» **Assignment**: Scan the records for the string "githubusercontent" and copy every line that holds it.

» **Document images with source code**:
***
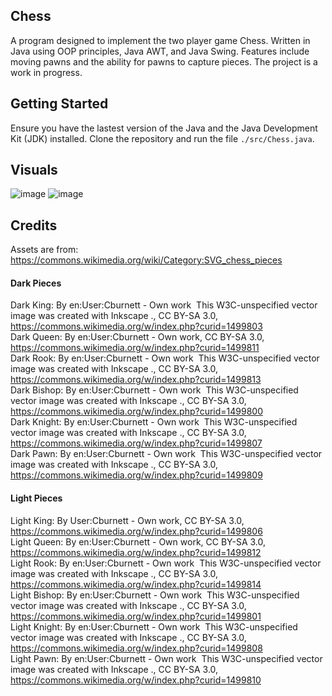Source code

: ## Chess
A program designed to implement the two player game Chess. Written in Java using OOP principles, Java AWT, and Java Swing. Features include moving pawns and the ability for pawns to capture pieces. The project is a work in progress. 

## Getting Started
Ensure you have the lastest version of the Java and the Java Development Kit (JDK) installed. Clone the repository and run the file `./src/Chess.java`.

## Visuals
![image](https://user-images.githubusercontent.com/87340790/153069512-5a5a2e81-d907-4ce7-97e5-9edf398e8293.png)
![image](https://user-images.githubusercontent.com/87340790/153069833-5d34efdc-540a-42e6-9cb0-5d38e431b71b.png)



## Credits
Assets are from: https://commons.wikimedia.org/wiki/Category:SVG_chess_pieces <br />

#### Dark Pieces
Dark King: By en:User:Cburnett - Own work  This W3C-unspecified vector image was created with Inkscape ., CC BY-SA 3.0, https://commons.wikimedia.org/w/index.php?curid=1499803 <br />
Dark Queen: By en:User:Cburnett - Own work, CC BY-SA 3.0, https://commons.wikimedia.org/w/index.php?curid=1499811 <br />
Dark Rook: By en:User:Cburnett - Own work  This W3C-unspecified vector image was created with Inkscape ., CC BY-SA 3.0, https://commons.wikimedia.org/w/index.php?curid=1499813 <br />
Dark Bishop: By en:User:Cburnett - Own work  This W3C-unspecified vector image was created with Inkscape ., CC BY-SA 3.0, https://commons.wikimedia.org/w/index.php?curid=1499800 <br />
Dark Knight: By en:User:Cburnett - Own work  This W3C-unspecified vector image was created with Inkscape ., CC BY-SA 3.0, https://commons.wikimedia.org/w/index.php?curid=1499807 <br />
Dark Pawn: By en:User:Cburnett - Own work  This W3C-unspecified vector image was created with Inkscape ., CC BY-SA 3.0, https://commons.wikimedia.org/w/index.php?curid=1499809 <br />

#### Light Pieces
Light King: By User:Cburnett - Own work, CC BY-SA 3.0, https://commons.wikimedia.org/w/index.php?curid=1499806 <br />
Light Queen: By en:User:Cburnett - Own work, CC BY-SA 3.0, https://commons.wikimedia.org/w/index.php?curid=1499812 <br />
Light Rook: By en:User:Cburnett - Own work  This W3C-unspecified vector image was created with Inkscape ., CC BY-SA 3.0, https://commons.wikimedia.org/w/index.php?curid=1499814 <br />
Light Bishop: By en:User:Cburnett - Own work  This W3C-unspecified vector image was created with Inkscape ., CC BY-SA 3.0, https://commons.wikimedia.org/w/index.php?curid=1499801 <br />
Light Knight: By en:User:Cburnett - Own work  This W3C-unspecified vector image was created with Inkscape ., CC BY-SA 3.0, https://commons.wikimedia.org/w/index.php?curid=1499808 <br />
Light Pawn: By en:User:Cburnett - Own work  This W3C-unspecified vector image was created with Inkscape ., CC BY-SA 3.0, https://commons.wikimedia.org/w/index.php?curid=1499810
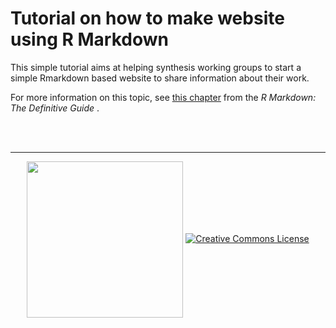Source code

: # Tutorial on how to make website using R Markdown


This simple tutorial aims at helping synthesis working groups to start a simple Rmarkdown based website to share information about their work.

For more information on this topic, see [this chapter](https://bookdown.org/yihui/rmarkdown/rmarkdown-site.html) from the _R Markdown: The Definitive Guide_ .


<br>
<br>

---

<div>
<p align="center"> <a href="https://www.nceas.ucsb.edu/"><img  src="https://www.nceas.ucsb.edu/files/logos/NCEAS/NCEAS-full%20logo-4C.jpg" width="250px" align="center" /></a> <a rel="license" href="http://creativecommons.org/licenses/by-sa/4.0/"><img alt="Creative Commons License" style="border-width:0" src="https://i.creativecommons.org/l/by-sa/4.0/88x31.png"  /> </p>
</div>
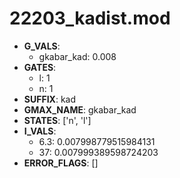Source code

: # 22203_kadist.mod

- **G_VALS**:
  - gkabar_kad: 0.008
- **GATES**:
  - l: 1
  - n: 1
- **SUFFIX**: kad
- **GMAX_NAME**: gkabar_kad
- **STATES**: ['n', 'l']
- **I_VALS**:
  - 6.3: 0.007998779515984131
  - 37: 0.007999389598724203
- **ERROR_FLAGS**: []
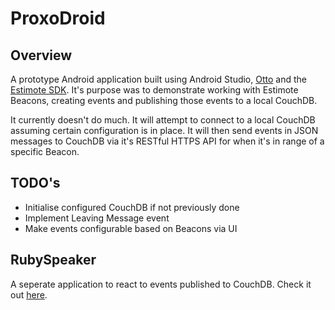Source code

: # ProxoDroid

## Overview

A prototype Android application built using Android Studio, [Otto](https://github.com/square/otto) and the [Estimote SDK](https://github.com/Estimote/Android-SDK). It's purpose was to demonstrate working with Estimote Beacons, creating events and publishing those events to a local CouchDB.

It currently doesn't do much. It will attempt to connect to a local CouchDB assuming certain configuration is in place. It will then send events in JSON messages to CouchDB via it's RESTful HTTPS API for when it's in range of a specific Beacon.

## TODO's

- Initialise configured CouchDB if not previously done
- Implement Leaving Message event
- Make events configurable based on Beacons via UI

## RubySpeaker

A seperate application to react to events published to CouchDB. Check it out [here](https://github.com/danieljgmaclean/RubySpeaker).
***
» **Result of the exercise**:
![image](https://user-images.githubusercontent.com/87340790/153069512-5a5a2e81-d907-4ce7-97e5-9edf398e8293.png)
![image](https://user-images.githubusercontent.com/87340790/153069833-5d34efdc-540a-42e6-9cb0-5d38e431b71b.png)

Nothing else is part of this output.